Search code examples
rregextibblestrsplit

Str_split is returning only half of the string


I have a tibble and the vectors within the tibble are character strings with a mix of English and Mandarin characters. I want to split the tibble into two, with one column returning the English, the other column returning the Mandarin. However, I had to resort to the following code in order to accomplish this:

    tb <- tibble(x = c("I我", "love愛", "you你")) #create tibble
en <- str_split(tb[[1]], "[^A-Za-z]+", simplify = T) #split string when R reads a character that is not a-z
ch <- str_split(tb[[1]], "[A-Za-z]+", simplify = T) #split string after R reads all the a-z characters
tb <- tb %>%
  mutate(EN = en[,1],
         CH = ch[,2]) %>%
  select(-x)#subset the matrices created above, because the matrices create a column of blank/"" values and also remove x column
tb

I'm guessing there's something wrong with my RegEx that's causing this to occur.
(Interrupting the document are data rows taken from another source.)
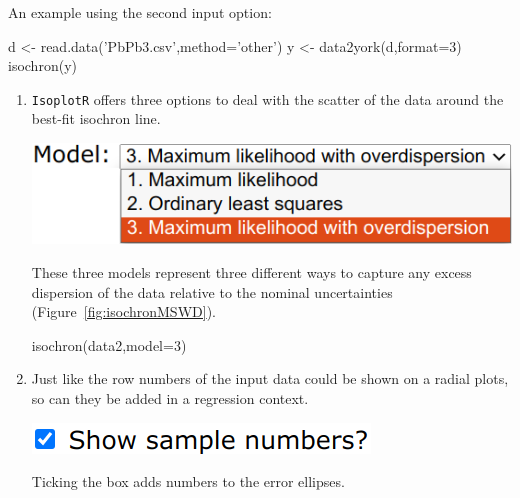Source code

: \begin{refsection}
An example using the second input option:

\begin{script}
d <- read.data('PbPb3.csv',method='other')
y <- data2york(d,format=3)
isochron(y)
\end{script}

\begin{enumerate}

\item \texttt{IsoplotR} offers three options to deal with the scatter of the
  data around the best-fit isochron line.

\noindent\begin{minipage}[t]{.45\linewidth}
\strut\vspace*{-\baselineskip}\newline
\includegraphics[width=\linewidth]{../figures/OtherRegressionModels.png}
\end{minipage}
\begin{minipage}[t]{.55\linewidth}
  These three models represent three different ways to capture any
  excess dispersion of the data relative to the nominal uncertainties
  (Figure~\ref{fig:isochronMSWD}).
\end{minipage}

\begin{console}
isochron(data2,model=3)
\end{console}
  
\item Just like the row numbers of the input data could be shown on a
  radial plots, so can they be added in a regression context.

  \noindent\begin{minipage}[t]{.28\linewidth}
  \strut\vspace*{-\baselineskip}\newline
  \includegraphics[width=\linewidth]{../figures/concordiashownumbers.png}
\end{minipage}
\begin{minipage}[t]{.72\linewidth}
Ticking the box adds numbers to the error ellipses.
\end{minipage}


\end{enumerate}
\end{refsection}
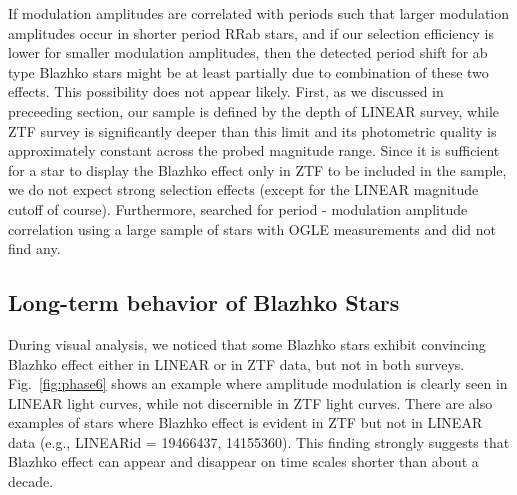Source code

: If modulation amplitudes are correlated with periods such that larger
modulation amplitudes occur in shorter period RRab stars, and if
our selection efficiency is lower for smaller modulation amplitudes,
then the detected period shift for ab type Blazhko stars might be at
least partially due to combination of these two effects. This
possibility does not appear likely. First, as we discussed in
preceeding section, our sample is defined by the depth of LINEAR survey, 
while ZTF survey is significantly deeper than this limit and its photometric quality is approximately constant across the probed 
magnitude range. Since it is sufficient for a star to display the
Blazhko effect only in ZTF to be included in the sample, 
we do not expect strong selection effects (except for the LINEAR
magnitude cutoff of course).  Furthermore, \cite{2020MNRAS.494.1237S}
searched for period - modulation amplitude correlation using a large
sample of stars with OGLE measurements and did not find any. 
 

\subsection{Long-term behavior of Blazhko Stars}

During visual analysis, we noticed that some Blazhko stars exhibit
convincing Blazhko effect either in LINEAR or in ZTF data, but not in
both surveys. Fig.~\ref{fig:phase6} shows an example where amplitude
modulation is clearly seen in LINEAR light curves, while not discernible
in ZTF light curves.  There are also examples of stars where Blazhko effect is evident in
ZTF but not in LINEAR data (e.g., LINEARid = 19466437, 14155360). 
This finding  strongly suggests that Blazhko effect can appear and disappear on time scales shorter than
about a decade.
Ideally, I would like to write one str_split line that would return both of the columns.


Solution

  • We can use strsplit from base R

    do.call(rbind, strsplit(tb$x, "(?<=[A-Za-z])(?=[^A-Za-z])", perl = TRUE))
    

    Or we can use

    library(stringr)
    tb$en <- str_extract(tb$x,"[[:alpha:]]+")   
    tb$ch <- str_extract(tb$x,"[^[:alpha:]]+")